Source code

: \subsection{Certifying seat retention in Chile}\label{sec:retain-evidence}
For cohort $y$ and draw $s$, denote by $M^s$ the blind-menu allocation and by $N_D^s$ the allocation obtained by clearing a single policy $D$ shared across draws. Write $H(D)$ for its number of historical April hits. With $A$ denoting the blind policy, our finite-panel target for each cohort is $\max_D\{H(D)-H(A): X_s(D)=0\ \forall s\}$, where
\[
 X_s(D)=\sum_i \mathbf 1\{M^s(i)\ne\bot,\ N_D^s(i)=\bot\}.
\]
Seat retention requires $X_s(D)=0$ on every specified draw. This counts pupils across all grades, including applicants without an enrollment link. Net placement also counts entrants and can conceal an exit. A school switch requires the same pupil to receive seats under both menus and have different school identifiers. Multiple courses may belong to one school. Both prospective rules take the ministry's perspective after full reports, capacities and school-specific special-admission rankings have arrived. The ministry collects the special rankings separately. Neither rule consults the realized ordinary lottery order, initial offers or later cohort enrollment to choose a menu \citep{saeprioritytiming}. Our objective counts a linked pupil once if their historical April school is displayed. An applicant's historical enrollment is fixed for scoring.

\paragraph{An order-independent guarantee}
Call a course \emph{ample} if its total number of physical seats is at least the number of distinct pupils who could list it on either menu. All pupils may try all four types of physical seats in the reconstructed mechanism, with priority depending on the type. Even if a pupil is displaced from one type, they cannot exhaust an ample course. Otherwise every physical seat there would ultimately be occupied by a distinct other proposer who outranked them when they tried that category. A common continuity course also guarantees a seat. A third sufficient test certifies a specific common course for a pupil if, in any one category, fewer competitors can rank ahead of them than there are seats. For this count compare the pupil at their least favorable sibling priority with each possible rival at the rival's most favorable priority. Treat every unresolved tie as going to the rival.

------------------------------------------------

*Task goal*
Each entry shown above must be retyped word for word.

*Output for this exercise*
Source code

: \subsection{Certifying seat retention in Chile}\label{sec:retain-evidence}
For cohort $y$ and draw $s$, denote by $M^s$ the blind-menu allocation and by $N_D^s$ the allocation obtained by clearing a single policy $D$ shared across draws. Write $H(D)$ for its number of historical April hits. With $A$ denoting the blind policy, our finite-panel target for each cohort is $\max_D\{H(D)-H(A): X_s(D)=0\ \forall s\}$, where
\[
 X_s(D)=\sum_i \mathbf 1\{M^s(i)\ne\bot,\ N_D^s(i)=\bot\}.
\]
Seat retention requires $X_s(D)=0$ on every specified draw. This counts pupils across all grades, including applicants without an enrollment link. Net placement also counts entrants and can conceal an exit. A school switch requires the same pupil to receive seats under both menus and have different school identifiers. Multiple courses may belong to one school. Both prospective rules take the ministry's perspective after full reports, capacities and school-specific special-admission rankings have arrived. The ministry collects the special rankings separately. Neither rule consults the realized ordinary lottery order, initial offers or later cohort enrollment to choose a menu \citep{saeprioritytiming}. Our objective counts a linked pupil once if their historical April school is displayed. An applicant's historical enrollment is fixed for scoring.

\paragraph{An order-independent guarantee}
Call a course \emph{ample} if its total number of physical seats is at least the number of distinct pupils who could list it on either menu. All pupils may try all four types of physical seats in the reconstructed mechanism, with priority depending on the type. Even if a pupil is displaced from one type, they cannot exhaust an ample course. Otherwise every physical seat there would ultimately be occupied by a distinct other proposer who outranked them when they tried that category. A common continuity course also guarantees a seat. A third sufficient test certifies a specific common course for a pupil if, in any one category, fewer competitors can rank ahead of them than there are seats. For this count compare the pupil at their least favorable sibling priority with each possible rival at the rival's most favorable priority. Treat every unresolved tie as going to the rival.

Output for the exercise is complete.